The first feature from writer/director Tanya Hamilton, the film is set in 1976 Philadelphia where a young man named Marcus (Anthony Mackie) returns home for his father’s funeral. A former member of the Black Panthers who disappeared for four years after being labeled a snitch, he has no intention of sticking around – that is until he runs into Patty (Kerry Washington), a connection from his past, and her young daughter, Iris (Jamara Griffin). After Patty neutralizes the threat from the local chapter, Marcus decides to stick around and be the “man of the house” for Patty and her daughter. Soon after, however, the cycle of violence that Marcus attempted to escape years earlier returns and the militant movement begins to resurface, causing Marcus to realize how hard it is to outrun your past.

Part of the triumvirate, along with Jeremy Renner and Brian Geraghty, that made last year’s The Hurt Locker the incredible success that it was, it should surprise nobody that Anthony Mackie is an immensely talented actor and it’s once again obvious in this film. Marcus is certainly in favor of equal rights, but he has seen the awfulness that can occur when things are taken too far.

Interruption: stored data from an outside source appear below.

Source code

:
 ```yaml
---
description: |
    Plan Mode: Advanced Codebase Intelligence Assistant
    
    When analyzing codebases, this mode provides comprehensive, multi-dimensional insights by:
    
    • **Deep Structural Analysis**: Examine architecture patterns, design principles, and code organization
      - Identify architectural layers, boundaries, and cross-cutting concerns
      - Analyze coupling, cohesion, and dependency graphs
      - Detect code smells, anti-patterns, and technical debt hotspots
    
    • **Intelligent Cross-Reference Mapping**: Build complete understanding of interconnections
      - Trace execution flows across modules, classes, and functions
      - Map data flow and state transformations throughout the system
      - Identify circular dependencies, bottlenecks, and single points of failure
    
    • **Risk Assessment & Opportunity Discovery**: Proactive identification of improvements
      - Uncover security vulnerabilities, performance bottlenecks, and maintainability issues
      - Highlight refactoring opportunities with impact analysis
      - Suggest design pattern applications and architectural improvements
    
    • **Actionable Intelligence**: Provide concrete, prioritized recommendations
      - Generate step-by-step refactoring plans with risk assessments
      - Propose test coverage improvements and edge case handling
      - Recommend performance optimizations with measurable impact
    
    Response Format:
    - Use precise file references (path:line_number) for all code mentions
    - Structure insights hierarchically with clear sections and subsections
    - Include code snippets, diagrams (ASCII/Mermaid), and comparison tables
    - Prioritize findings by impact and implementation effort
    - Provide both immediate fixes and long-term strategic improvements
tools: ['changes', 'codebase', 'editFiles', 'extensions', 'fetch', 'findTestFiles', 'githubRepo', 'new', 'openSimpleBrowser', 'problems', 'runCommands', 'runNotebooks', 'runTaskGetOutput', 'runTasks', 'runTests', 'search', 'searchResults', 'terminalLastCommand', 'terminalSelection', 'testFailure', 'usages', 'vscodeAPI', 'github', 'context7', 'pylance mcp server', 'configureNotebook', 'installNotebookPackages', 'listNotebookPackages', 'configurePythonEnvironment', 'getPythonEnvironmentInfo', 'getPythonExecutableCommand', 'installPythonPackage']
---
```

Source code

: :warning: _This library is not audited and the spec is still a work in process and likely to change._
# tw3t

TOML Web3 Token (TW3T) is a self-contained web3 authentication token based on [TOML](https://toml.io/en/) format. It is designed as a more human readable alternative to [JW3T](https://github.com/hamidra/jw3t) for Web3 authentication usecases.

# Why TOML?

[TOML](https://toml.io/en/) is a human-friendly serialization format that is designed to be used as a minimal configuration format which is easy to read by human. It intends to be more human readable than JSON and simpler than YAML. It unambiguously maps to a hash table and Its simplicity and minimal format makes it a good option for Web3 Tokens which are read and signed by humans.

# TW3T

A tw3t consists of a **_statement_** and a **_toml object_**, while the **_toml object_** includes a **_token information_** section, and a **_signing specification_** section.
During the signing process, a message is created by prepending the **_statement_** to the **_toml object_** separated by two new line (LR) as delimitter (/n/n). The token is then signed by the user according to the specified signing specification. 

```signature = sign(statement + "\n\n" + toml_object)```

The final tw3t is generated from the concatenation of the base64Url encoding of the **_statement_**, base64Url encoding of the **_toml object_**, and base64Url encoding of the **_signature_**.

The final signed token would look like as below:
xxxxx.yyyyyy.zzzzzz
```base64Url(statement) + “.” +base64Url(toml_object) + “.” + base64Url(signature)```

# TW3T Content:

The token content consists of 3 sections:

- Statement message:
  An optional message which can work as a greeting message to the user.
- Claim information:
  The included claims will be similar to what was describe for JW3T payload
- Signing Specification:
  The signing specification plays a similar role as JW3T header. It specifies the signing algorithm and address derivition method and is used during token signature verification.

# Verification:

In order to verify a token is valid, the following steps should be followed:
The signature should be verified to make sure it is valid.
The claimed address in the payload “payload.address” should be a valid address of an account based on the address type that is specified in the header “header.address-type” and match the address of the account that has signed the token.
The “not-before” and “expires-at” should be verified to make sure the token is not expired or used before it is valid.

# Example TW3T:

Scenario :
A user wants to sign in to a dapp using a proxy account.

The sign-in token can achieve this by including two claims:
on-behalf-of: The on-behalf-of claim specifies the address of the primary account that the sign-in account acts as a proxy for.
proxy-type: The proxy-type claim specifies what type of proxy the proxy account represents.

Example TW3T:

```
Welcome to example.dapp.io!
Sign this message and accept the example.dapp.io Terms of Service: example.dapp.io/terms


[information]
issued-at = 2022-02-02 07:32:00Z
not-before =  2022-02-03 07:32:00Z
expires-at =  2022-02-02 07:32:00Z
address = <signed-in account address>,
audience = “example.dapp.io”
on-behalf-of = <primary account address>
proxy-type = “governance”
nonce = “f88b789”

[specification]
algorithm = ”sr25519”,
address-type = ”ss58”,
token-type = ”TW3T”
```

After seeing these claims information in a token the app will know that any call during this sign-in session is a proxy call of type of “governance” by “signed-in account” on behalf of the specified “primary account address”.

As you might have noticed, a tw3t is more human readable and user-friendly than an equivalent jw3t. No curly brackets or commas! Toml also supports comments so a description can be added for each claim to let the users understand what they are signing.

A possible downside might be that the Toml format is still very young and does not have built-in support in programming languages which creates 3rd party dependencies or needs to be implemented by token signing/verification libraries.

The character has some truly wicked demons and Mackie plays it perfectly.

Where the film loses points is in its presentation. Shot in digital on ever popular Red One camera, everything is crisp and beautiful – everything a movie about the 1970s Black Panther movement shouldn’t be. While I certainly wouldn’t advocate adding scratch marks a la Grindhouse, the sharp cinematography coupled with the fact that the Philadelphia neighborhood in which they shot hasn’t changed much over the last 40 years makes the film appear far too modern. The set dressings and costumes are perfect but everything looks far too bright for a period piece with such a dark tone.

Night Catches Us is a powerful story backed by fantastic performances that take it to another level. A project that Hamilton has been trying to get developed for over a decade, this is quite obviously a passion piece and her research into the era was obviously meticulous. Already set for a wide release later in the fall, this will not be the last you hear of this film.